There’s a difference between disliking – strongly – a federal intrusion into the marketplace like the Patient Protection and Affordable Care Act and the policy & politics of a replacement (if any).
Republican Sen. Lindsey Graham outlines the policy problem with changes to the ACA:
“Once you say that everybody should be covered, can’t be denied coverage because they are sick – which most Americans would agree with that – you put yourself in a box. Insurance is about young people who are healthy buying insurance like you all to pay for me and him,” Sen. Lindsey Graham (R-SC) said, pointing to the oldest reporter in the scrum. “If you don’t have to buy insurance until you get sick, most people won’t. That’s where the mandate becomes important.”
Graham added: “Somebody’s got to work through this problem. If we’re going to accept the proposition that you can never be denied coverage because you’ve been sick, then somebody’s got to create a system where people participate.”
The political problem is on conservative Jennifer Rubin’s mind:
If the GOP votes to end Obamacare with no concrete plan in place, it will freak out millions of people, the very working-class voters who chose President-elect Donald Trump, and hand the Democrats the perfect vehicle for regaining majorities. Indeed, it is remarkable that Hillary Clinton did not tell voters over and over again — in response to Trump’s “What do you have to lose?” argument — that one thing they risked losing was health care.
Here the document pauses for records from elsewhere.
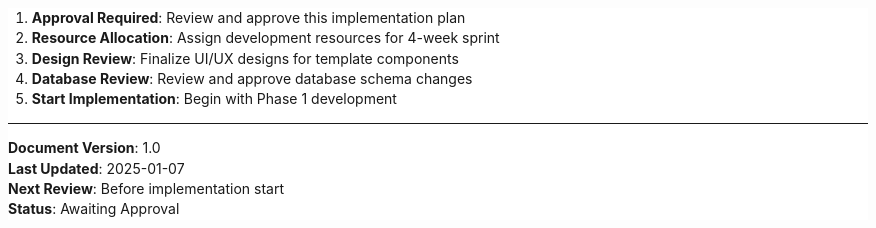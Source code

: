 1. **Approval Required**: Review and approve this implementation plan
2. **Resource Allocation**: Assign development resources for 4-week sprint
3. **Design Review**: Finalize UI/UX designs for template components
4. **Database Review**: Review and approve database schema changes
5. **Start Implementation**: Begin with Phase 1 development

---

**Document Version**: 1.0  
**Last Updated**: 2025-01-07  
**Next Review**: Before implementation start  
**Status**: Awaiting Approval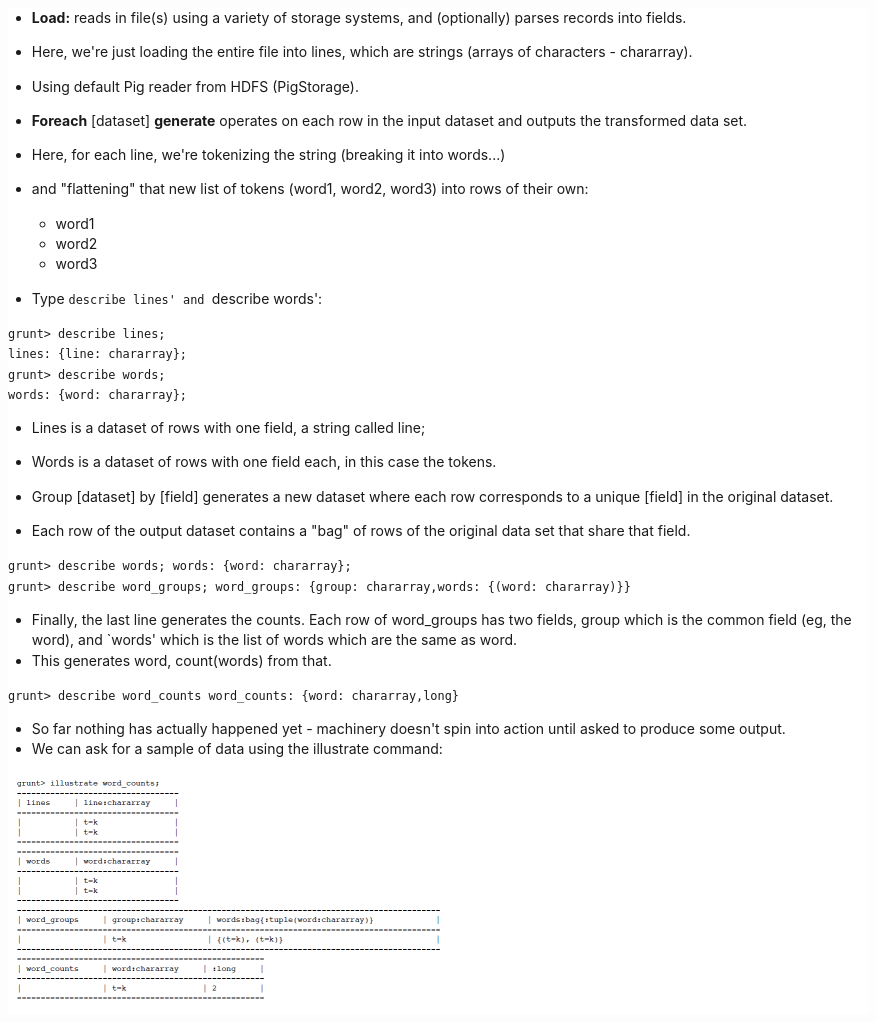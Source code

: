 * **Load:** reads in file(s) using a variety of storage systems, and (optionally) parses records into fields.
* Here, we're just loading the entire file into lines, which are strings (arrays of characters - chararray).
* Using default Pig reader from HDFS (PigStorage).

* **Foreach** [dataset] **generate** operates on each row in the input dataset and outputs the transformed data set.
* Here, for each line, we're tokenizing the string (breaking it into words...)
* and "flattening" that new list of tokens (word1, word2, word3) into rows of their own:
    * word1
    * word2
    * word3
    

* Type `describe lines' and `describe words':
```
grunt> describe lines;
lines: {line: chararray};
grunt> describe words;
words: {word: chararray};
```

* Lines is a dataset of rows with one field, a string called line;
* Words is a dataset of rows with one field each, in this case the tokens.

* Group [dataset] by [field] generates a new dataset where each row corresponds to a unique [field] in the original dataset.
* Each row of the output dataset contains a "bag" of rows of the original data set that share that field.

```
grunt> describe words; words: {word: chararray};
grunt> describe word_groups; word_groups: {group: chararray,words: {(word: chararray)}}
```

* Finally, the last line generates the counts. Each row of word_groups has two fields, group which is the common field (eg, the word), and `words' which is the list of words which are the same as word.
* This generates word, count(words) from that.

```
grunt> describe word_counts word_counts: {word: chararray,long}
```

* So far nothing has actually happened yet - machinery doesn't spin into action until asked to produce some output.
* We can ask for a sample of data using the illustrate command:

![Apache Pig](images2/Apache-Pig2.png)
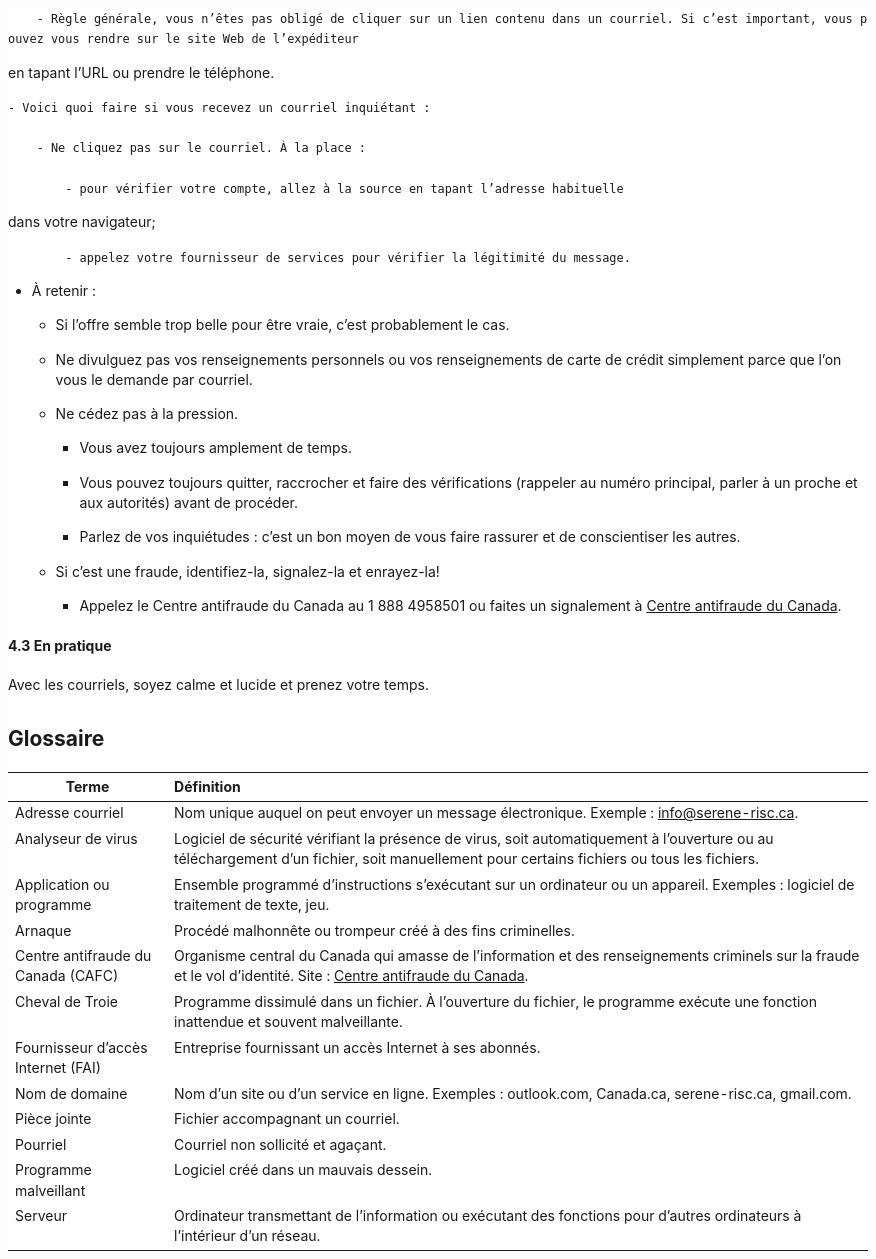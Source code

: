 
        - Règle générale, vous n’êtes pas obligé de cliquer sur un lien contenu dans un courriel. Si c’est important, vous pouvez vous rendre sur le site Web de l’expéditeur
en tapant l’URL ou prendre le téléphone.

    - Voici quoi faire si vous recevez un courriel inquiétant :

        - Ne cliquez pas sur le courriel. À la place :

            - pour vérifier votre compte, allez à la source en tapant l’adresse habituelle
dans votre navigateur;

            - appelez votre fournisseur de services pour vérifier la légitimité du message.


- À retenir :

    - Si l’offre semble trop belle pour être vraie, c’est probablement le cas.

    - Ne divulguez pas vos renseignements personnels ou vos renseignements de carte
de crédit simplement parce que l’on vous le demande par courriel.

    - Ne cédez pas à la pression.

        - Vous avez toujours amplement de temps.

        - Vous pouvez toujours quitter, raccrocher et faire des vérifications (rappeler au numéro principal, parler à un proche et aux autorités) avant de procéder.

        - Parlez de vos inquiétudes : c’est un bon moyen de vous faire rassurer et de conscientiser les autres.

    - Si c’est une fraude, identifiez-la, signalez-la et enrayez-la!

        - Appelez le Centre antifraude du Canada au 1 888 4958501 ou faites un signalement à [Centre antifraude du Canada](http://www.antifraudcentre.ca/).

#### 4.3 En pratique

Avec les courriels, soyez calme et lucide et prenez votre temps.

## Glossaire

Terme|Définition
-----|:------
Adresse courriel|Nom unique auquel on peut envoyer un message électronique. Exemple : info@serene-risc.ca.
Analyseur de virus|Logiciel de sécurité vérifiant la présence de virus, soit automatiquement à l’ouverture ou au téléchargement d’un fichier, soit manuellement pour certains fichiers ou tous les fichiers.
Application ou programme|Ensemble programmé d’instructions s’exécutant sur un ordinateur ou un appareil. Exemples : logiciel de traitement de texte, jeu.
Arnaque|Procédé malhonnête ou trompeur créé à des fins criminelles.
Centre antifraude du Canada (CAFC)|Organisme central du Canada qui amasse de l’information et des renseignements criminels sur la fraude et le vol d’identité. Site : [Centre antifraude du Canada](http://www.antifraudcentre-centreantifraude.ca).
Cheval de Troie|Programme dissimulé dans un fichier. À l’ouverture du fichier, le programme exécute une fonction inattendue et souvent malveillante.
Fournisseur d’accès Internet (FAI)|Entreprise fournissant un accès Internet à ses abonnés.
Nom de domaine|Nom d’un site ou d’un service en ligne. Exemples : outlook.com, Canada.ca, serene-risc.ca, gmail.com.
Pièce jointe|Fichier accompagnant un courriel.
Pourriel|Courriel non sollicité et agaçant.
Programme malveillant|Logiciel créé dans un mauvais dessein.
Serveur|Ordinateur transmettant de l’information ou exécutant des fonctions pour d’autres ordinateurs à l’intérieur d’un réseau.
For many Republicans, the Republican House and Senate majorities’ failure to pass a comprehensive alternative to Obamacare was a never-ending source of frustration. In truth, that alternative, as a political matter, is rather difficult to achieve.
That doesn’t mean that the ACA shouldn’t be changed, or replaced. It means that for those who voted for repeal but also want key provisions of the law to continue, there’s either going to be a sacrifice of some of their desires or a lot of creative work to be done. Promising an easy repeal and an acceptable replacement was easy only in the promising; there’s no legislative solution that won’t disappoint many.
For a look at some solutions (although ones that neither conservatives nor liberals may ever accept), see Replacing Obamacare: The Cato Institute on Health Care Reform (2012) and Cato’s more recent writings on the subject.
It has been easier to turn away from the marketplace for Democrats (2010) and Republicans (now) than it has been to find a legislative plan that won’t upset millions of people whose expectations are very high.